The goal:
To showcase how powerful Proxmox live migration can be for production use-cases.
The “servers”:
A Proxmox “cluster” is essentially a group of servers running Proxmox. Since I cannot afford multiple servers, I instead chose to deploy everything on Virtual Machines in the pursuit to learn Proxmox and Ceph without spending all my dabloons.
I have 3 identical virtual machines on VMWare with the following setup:
Proxmox setup:
I chose to install Proxmox directly for this experiment rather than installing it on top of Debian. However, depending on your server provider, your only option might to first install Debian and install Proxmox on top. Hetzner has a pretty good guide about how to do so: https://community.hetzner.com/tutorials/install-and-configure-proxmox_ve.
My Proxmox cluster has three nodes, which I have called Server1, Server2 and Server3 for ease of understanding. As discussed previously, these are just Virtual Machines on the same host.

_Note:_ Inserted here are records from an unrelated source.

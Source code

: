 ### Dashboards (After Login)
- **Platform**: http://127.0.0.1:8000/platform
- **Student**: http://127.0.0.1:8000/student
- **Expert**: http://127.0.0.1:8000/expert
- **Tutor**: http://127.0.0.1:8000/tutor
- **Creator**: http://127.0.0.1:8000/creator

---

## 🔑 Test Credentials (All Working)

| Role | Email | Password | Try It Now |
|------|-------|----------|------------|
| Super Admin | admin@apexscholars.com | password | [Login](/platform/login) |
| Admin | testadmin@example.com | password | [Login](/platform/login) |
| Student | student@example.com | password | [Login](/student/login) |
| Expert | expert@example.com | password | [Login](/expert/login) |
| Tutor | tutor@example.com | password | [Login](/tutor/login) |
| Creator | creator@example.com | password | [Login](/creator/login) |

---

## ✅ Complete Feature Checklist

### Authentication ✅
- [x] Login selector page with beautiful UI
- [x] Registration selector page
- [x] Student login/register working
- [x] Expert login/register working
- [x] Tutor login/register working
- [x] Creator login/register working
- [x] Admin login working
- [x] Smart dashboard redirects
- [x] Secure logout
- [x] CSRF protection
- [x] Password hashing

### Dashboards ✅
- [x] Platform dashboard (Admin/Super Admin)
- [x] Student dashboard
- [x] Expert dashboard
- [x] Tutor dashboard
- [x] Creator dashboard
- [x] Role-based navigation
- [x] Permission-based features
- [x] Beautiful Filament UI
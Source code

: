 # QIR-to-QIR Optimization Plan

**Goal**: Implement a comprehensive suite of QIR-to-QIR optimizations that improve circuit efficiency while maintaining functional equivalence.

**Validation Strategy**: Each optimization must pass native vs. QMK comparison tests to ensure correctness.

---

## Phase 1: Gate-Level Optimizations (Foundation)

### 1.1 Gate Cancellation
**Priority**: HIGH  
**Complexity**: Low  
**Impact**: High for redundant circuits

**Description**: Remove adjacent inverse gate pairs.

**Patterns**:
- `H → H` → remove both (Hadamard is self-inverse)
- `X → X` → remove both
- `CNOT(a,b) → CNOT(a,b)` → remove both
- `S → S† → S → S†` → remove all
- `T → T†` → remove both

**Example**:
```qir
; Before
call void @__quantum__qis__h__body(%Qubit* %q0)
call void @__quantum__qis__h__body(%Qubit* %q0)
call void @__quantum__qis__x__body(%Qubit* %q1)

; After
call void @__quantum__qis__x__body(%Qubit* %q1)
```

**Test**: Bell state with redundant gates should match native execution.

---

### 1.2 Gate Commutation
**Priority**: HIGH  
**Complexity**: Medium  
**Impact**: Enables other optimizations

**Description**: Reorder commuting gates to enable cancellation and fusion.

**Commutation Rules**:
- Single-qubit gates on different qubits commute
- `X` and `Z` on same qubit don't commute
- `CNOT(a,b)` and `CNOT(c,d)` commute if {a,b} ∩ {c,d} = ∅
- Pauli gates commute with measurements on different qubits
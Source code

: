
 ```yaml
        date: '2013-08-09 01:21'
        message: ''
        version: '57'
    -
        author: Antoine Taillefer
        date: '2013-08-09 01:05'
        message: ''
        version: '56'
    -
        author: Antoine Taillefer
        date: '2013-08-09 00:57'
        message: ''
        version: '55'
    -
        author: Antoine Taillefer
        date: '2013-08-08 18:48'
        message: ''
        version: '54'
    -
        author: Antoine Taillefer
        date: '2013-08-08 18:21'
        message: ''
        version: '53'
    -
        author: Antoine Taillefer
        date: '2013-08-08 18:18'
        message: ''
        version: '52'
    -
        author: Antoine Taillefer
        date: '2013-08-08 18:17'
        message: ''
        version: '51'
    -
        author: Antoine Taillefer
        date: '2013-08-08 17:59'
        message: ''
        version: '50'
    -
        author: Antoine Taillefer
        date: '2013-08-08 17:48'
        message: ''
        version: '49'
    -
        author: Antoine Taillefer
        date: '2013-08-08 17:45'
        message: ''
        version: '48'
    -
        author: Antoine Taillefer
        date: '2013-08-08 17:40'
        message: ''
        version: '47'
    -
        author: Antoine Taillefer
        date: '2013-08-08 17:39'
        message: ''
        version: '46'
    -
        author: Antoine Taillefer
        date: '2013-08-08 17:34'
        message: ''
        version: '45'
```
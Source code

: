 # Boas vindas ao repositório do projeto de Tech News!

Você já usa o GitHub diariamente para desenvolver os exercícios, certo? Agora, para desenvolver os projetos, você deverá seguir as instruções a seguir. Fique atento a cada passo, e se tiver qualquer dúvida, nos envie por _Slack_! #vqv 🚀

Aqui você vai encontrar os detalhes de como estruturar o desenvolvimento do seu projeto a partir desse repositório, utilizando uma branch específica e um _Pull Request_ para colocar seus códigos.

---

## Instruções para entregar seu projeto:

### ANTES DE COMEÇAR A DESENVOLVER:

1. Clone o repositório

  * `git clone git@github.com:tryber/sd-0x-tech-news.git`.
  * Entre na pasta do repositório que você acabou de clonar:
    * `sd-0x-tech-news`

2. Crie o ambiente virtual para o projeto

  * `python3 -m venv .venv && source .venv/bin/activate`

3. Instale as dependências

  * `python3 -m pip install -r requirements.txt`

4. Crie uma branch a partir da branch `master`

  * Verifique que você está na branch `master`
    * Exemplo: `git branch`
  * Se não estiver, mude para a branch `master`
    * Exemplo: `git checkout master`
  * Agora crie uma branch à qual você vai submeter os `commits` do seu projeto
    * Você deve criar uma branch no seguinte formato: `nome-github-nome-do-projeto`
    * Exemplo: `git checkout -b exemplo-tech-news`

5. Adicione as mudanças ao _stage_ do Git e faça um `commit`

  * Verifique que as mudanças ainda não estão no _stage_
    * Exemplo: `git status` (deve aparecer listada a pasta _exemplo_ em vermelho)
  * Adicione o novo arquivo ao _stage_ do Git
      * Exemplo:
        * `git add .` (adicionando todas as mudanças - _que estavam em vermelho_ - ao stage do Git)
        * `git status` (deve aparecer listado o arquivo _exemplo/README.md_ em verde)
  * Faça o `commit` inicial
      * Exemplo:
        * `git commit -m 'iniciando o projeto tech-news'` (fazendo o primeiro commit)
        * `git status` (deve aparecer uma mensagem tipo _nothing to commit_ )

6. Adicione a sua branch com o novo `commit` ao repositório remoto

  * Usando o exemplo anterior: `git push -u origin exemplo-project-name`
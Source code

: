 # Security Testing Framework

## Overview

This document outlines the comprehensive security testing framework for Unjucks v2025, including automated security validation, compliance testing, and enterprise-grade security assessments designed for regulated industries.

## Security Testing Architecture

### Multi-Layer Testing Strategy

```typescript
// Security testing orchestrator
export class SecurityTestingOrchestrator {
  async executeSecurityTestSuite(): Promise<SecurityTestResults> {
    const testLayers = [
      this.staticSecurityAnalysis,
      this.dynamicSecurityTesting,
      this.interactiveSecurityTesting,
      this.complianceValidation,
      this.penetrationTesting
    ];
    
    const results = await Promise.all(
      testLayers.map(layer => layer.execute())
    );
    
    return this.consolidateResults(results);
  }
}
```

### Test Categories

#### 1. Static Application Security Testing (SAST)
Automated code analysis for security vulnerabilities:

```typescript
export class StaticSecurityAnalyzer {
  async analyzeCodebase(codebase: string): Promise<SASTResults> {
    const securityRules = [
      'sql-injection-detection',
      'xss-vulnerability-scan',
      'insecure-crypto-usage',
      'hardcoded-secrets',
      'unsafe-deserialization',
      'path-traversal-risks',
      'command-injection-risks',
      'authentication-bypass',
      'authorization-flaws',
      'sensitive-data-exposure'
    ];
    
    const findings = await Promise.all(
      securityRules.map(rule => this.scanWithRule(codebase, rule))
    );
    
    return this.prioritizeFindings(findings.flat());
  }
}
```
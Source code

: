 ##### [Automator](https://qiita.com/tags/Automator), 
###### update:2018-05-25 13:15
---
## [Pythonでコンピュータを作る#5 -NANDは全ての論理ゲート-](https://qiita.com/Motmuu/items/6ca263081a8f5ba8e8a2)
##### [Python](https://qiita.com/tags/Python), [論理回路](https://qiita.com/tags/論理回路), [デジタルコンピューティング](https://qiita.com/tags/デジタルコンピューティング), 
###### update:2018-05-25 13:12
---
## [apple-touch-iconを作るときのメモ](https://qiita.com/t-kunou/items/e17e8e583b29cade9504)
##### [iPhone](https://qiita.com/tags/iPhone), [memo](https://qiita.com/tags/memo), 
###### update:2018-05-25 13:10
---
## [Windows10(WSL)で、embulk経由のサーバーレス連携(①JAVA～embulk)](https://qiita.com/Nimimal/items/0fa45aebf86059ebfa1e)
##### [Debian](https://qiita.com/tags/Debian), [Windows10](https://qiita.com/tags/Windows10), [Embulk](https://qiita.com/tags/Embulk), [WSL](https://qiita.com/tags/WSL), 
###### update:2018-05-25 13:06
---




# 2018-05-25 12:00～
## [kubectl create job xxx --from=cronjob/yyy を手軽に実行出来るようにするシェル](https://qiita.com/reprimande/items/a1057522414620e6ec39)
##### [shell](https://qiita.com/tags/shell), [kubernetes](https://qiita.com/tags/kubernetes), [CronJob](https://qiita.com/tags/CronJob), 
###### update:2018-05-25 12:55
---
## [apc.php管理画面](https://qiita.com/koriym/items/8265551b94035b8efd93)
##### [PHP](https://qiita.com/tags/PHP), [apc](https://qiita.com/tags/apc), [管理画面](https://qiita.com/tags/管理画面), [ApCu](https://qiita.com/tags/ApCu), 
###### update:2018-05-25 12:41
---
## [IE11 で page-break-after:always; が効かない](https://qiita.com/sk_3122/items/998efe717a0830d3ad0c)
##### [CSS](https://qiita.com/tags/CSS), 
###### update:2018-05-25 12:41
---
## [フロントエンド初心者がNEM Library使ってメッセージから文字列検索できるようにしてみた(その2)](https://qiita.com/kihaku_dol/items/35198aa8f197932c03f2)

Creating a cluster in Proxmox is incredibly simple, you just have to run a pvecm command: pvecm create clustername
on one of your servers. On your other servers run: pvecm add hostname
, where hostname is the hostname of the server where you created the cluster. That’s pretty much as simple as it gets!
You can now run pvecm status
to check cluster information, or open Proxmox Web UI to check whether you can access all nodes from just one Proxmox Web Instance.
(Optional) Ceph Setup:
Ceph is a great option for centralized storage between our different servers for this experiment. Basically, Ceph would make it possible to create a shared pool of data where we could install Virtual Machines. Interestingly Ceph uses replicated pools by default, which is what we have used for this experiment. However, I have been learning more about Erasure coded pools, which seems like a much better approach for production use.
Creating a ceph cluster is pretty simple manually as well, but since we are using Proxmox it’s literally as simple as running the following commands:
pveceph install #installs ceph packages
pveceph init --network <ip/subnet> #Generates ceph.conf on one server
pveceph createmon #to create Ceph monitors on each server
pveceph createosd /dev/<disk> #Create OSD on specified disk
Live/Online migration using Proxmox:
To recap, I have a 3 server cluster. Let’s say that Server1 needs to go down for planned maintenance but we’re running an instance of Arch Linux [How to speed run Arch Linux under 9 minutes] on Server1 where we host a bunch of applications.
If we were to take down Server1, we would obviously no longer be able to access those applications. However, with Proxmox and Ceph, we can just do a live migration of our VM to another server in the cluster within a few seconds with absolutely no downtime! You don’t have to take my word for it, you can see how there’s zero packets lost during our VM’s migration from Server2 to Server1.
Apart from live migrations, we can also have offline migrations, which some might deem way more important. In case Server1 goes down, all of the VMs hosted on Server1 need to migrate to another server in the cluster to ensure that clients can still access the applications Server1 was hosting. There is obviously still going to be some down time but it will be minute. I’ll be covering these separately in another post!